[Your assignment] Only the lines from the one containing "che non possono" through the one containing "conoscenza almeno essenziale" should be printed, exactly as they appear below, with both ends included.

[Stored data entries]
============================================================
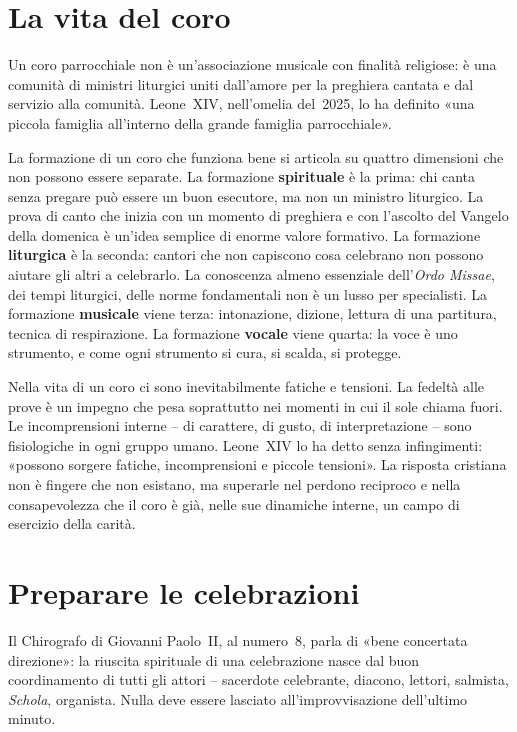 \documentclass[12pt,a4paper]{article}
\begin{document}
	\section{La vita del coro}
	
	Un coro parrocchiale non è un'associazione musicale con finalità religiose: è
	una comunità di ministri liturgici uniti dall'amore per la preghiera cantata e
	dal servizio alla comunità. Leone~XIV, nell'omelia del~2025, lo ha definito «una
	piccola famiglia all'interno della grande famiglia parrocchiale».
	
	La formazione di un coro che funziona bene si articola su quattro dimensioni
	che non possono essere separate. La formazione \textbf{spirituale} è la prima:
	chi canta senza pregare può essere un buon esecutore, ma non un ministro
	liturgico. La prova di canto che inizia con un momento di preghiera e con
	l'ascolto del Vangelo della domenica è un'idea semplice di enorme valore
	formativo. La formazione \textbf{liturgica} è la seconda: cantori che non
	capiscono cosa celebrano non possono aiutare gli altri a celebrarlo. La
	conoscenza almeno essenziale dell'\emph{Ordo Missae}, dei tempi liturgici, delle
	norme fondamentali non è un lusso per specialisti. La formazione
	\textbf{musicale} viene terza: intonazione, dizione, lettura di una partitura,
	tecnica di respirazione. La formazione \textbf{vocale} viene quarta: la voce è
	uno strumento, e come ogni strumento si cura, si scalda, si protegge.
	
	Nella vita di un coro ci sono inevitabilmente fatiche e tensioni. La fedeltà
	alle prove è un impegno che pesa soprattutto nei momenti in cui il sole chiama
	fuori. Le incomprensioni interne -- di carattere, di gusto, di interpretazione
	-- sono fisiologiche in ogni gruppo umano. Leone~XIV lo ha detto senza
	infingimenti: «possono sorgere fatiche, incomprensioni e piccole tensioni». La
	risposta cristiana non è fingere che non esistano, ma superarle nel perdono
	reciproco e nella consapevolezza che il coro è già, nelle sue dinamiche interne,
	un campo di esercizio della carità.
	
	\section{Preparare le celebrazioni}
	
	Il Chirografo di Giovanni Paolo~II, al numero~8, parla di «bene concertata
	direzione»: la riuscita spirituale di una celebrazione nasce dal buon
	coordinamento di tutti gli attori -- sacerdote celebrante, diacono, lettori,
	salmista, \emph{Schola}, organista. Nulla deve essere lasciato all'improvvisazione
	dell'ultimo minuto.
	
\end{document}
============================================================
[Answer for this exercise]
	che non possono essere separate. La formazione \textbf{spirituale} è la prima:
	chi canta senza pregare può essere un buon esecutore, ma non un ministro
	liturgico. La prova di canto che inizia con un momento di preghiera e con
	l'ascolto del Vangelo della domenica è un'idea semplice di enorme valore
	formativo. La formazione \textbf{liturgica} è la seconda: cantori che non
	capiscono cosa celebrano non possono aiutare gli altri a celebrarlo. La
	conoscenza almeno essenziale dell'\emph{Ordo Missae}, dei tempi liturgici, delle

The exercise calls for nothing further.